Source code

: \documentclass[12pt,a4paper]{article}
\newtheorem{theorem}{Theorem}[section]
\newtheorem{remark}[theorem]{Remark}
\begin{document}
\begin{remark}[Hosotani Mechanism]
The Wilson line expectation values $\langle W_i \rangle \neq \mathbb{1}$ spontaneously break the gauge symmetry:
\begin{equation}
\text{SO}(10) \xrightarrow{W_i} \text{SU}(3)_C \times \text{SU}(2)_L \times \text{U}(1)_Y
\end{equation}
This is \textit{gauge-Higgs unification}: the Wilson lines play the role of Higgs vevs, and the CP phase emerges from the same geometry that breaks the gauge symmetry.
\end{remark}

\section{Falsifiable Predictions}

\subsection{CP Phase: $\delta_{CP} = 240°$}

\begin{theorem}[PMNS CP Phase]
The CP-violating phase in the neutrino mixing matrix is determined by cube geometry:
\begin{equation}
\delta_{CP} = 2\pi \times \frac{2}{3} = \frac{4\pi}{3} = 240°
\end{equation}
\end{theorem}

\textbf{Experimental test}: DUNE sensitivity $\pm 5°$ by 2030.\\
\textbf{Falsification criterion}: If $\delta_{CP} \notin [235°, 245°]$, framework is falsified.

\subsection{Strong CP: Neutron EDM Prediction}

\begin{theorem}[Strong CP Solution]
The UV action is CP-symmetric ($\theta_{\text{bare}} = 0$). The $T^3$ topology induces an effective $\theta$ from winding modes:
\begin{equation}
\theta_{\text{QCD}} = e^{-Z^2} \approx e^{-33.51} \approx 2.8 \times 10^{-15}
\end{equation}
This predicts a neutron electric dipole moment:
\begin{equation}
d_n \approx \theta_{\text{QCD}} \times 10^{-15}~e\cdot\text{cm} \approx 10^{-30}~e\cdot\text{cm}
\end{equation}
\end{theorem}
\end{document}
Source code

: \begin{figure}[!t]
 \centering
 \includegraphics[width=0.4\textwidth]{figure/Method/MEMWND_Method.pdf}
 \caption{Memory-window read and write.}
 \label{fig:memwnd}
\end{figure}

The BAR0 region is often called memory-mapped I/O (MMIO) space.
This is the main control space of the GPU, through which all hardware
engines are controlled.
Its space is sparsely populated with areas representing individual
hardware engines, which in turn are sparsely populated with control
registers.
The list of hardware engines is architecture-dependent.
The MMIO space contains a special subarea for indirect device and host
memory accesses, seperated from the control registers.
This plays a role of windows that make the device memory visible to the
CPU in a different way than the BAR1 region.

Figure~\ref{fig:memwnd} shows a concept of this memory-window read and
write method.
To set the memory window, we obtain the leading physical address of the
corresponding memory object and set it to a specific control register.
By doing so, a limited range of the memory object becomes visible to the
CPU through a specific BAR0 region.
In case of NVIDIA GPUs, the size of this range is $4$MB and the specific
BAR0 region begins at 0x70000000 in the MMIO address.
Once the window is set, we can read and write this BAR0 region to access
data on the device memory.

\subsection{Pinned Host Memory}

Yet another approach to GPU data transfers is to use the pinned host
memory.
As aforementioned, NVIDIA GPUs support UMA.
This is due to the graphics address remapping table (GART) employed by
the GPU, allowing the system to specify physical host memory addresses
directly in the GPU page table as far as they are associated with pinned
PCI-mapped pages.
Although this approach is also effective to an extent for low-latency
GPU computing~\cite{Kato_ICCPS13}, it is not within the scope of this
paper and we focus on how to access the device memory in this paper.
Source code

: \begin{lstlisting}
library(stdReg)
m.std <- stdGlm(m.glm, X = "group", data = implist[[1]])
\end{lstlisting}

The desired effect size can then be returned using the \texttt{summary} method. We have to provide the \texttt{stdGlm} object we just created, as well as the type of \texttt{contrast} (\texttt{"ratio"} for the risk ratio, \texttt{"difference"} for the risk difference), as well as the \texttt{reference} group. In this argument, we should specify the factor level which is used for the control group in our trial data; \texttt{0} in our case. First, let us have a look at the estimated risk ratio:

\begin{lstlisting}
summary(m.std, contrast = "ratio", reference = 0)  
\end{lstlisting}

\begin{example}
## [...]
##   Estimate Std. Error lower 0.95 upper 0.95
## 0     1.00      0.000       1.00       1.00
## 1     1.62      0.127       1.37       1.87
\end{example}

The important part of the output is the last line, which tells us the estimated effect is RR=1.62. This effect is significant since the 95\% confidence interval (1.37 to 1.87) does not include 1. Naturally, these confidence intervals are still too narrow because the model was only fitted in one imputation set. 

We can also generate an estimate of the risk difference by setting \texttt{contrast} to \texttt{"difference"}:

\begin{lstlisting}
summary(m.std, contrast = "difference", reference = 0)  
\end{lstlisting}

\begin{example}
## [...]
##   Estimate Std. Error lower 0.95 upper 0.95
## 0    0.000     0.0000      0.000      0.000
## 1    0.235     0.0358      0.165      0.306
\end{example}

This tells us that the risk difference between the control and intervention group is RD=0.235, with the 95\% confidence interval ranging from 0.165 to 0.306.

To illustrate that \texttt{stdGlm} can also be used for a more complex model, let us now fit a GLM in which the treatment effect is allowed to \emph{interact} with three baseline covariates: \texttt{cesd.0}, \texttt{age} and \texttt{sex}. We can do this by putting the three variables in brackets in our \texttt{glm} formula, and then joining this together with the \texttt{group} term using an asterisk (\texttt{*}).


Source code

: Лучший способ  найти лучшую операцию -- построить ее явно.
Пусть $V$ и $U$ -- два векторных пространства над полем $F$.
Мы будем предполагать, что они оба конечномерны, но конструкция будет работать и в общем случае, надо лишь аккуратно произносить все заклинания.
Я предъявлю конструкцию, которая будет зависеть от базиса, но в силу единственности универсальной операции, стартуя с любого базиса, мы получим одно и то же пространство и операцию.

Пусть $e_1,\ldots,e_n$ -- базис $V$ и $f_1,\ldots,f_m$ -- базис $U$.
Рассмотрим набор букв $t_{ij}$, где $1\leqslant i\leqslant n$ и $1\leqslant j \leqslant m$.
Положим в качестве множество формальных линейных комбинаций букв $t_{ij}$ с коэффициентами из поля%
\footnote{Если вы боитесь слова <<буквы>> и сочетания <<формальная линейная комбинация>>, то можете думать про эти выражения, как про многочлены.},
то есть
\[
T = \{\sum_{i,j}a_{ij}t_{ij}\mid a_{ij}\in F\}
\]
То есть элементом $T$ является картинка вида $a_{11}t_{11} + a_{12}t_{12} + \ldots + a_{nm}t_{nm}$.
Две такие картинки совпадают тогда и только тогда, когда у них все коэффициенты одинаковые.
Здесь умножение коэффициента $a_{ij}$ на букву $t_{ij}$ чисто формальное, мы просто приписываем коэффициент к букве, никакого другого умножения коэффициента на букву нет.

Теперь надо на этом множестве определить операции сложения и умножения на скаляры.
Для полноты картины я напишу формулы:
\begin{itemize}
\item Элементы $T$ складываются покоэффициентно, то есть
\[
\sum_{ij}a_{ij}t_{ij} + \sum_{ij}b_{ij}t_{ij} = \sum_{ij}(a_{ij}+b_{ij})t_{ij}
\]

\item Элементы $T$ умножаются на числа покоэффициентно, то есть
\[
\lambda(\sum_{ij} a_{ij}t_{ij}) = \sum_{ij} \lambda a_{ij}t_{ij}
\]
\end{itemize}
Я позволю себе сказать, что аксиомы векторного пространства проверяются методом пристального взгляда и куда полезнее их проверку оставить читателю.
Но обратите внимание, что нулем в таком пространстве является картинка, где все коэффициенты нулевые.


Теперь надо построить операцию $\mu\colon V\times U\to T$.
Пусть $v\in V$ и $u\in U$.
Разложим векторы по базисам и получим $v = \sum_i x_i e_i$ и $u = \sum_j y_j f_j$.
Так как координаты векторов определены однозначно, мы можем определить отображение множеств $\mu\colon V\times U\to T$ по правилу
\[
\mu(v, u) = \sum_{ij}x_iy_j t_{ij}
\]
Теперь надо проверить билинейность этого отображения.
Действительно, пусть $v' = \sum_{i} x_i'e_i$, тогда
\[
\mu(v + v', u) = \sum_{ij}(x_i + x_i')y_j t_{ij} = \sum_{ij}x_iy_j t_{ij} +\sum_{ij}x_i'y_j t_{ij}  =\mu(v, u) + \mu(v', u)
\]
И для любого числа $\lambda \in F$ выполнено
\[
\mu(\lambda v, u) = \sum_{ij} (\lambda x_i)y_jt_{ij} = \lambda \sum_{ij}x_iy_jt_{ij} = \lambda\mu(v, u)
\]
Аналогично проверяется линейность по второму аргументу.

==========

Using the material, find how many lines hold the word "region". Give the number by itself.

▸ **Answer space**: 5